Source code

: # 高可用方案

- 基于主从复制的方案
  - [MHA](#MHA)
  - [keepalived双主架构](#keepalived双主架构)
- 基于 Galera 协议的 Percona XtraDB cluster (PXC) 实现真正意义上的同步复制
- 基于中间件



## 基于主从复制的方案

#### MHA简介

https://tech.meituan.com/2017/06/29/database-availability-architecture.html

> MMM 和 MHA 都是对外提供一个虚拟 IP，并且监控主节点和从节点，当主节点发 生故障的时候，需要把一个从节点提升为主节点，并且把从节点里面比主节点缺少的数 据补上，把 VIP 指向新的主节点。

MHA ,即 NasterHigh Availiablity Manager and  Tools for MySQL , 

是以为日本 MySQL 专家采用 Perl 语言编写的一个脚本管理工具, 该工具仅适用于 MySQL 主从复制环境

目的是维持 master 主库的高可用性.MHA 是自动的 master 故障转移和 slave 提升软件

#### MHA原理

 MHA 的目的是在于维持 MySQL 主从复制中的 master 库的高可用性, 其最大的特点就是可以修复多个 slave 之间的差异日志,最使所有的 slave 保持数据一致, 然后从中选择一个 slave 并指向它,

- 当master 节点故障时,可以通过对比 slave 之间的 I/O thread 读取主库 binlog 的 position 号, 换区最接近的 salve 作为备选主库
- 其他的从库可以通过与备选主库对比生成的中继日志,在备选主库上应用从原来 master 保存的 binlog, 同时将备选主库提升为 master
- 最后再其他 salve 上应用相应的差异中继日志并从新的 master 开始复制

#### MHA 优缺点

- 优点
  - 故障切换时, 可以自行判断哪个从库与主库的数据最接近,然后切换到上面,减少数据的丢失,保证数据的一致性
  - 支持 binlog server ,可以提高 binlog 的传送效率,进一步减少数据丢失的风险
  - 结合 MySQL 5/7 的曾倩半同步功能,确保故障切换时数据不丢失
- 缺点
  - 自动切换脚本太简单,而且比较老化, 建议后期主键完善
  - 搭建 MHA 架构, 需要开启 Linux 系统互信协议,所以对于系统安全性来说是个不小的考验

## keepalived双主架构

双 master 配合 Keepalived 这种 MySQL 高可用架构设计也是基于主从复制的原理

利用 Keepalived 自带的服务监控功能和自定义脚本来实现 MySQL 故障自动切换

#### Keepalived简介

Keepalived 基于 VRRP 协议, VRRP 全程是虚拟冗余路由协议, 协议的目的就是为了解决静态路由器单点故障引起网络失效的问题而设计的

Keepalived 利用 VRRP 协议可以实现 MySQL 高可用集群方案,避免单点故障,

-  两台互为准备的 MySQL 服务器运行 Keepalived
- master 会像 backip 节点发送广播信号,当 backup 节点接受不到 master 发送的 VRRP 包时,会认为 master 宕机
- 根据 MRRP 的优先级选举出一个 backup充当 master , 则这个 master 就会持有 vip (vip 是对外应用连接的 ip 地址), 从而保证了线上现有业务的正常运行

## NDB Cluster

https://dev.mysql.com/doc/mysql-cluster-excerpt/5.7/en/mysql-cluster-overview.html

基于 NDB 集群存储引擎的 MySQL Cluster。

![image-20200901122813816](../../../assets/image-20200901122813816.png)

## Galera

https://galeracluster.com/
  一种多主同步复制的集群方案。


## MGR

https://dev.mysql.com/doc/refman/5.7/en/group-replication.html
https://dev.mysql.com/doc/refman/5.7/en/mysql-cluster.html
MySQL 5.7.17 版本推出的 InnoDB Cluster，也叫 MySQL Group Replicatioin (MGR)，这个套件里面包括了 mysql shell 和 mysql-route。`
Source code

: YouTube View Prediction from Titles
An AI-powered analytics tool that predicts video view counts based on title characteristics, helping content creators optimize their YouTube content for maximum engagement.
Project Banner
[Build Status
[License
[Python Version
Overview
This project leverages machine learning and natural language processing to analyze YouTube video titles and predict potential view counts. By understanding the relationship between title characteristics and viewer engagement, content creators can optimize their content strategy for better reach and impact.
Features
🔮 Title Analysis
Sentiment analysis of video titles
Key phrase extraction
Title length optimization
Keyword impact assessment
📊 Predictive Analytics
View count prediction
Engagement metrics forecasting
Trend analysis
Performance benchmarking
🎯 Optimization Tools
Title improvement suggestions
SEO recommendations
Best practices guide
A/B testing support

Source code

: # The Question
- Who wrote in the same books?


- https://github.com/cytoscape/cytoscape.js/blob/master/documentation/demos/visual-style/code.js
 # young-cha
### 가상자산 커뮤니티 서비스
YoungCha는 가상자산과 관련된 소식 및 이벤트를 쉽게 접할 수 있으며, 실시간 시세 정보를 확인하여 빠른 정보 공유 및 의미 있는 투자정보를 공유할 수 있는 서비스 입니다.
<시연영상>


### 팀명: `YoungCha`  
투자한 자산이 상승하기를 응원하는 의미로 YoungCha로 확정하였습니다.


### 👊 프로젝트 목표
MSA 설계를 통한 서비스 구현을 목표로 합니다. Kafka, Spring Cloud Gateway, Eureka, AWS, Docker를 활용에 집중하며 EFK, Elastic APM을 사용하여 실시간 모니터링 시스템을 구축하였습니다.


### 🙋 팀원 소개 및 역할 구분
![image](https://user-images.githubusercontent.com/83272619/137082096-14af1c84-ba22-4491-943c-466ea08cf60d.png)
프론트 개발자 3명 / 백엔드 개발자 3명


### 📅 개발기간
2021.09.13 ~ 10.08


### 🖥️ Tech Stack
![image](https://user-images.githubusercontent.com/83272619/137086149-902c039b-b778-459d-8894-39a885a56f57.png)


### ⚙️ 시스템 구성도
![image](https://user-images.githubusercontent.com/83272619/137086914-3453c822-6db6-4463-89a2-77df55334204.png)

******

▶ [EXERCISE PROMPT]: Based on the entries above, please state how many lines include "user", leaving out everything else.

▶ [TASK SOLUTION]: 3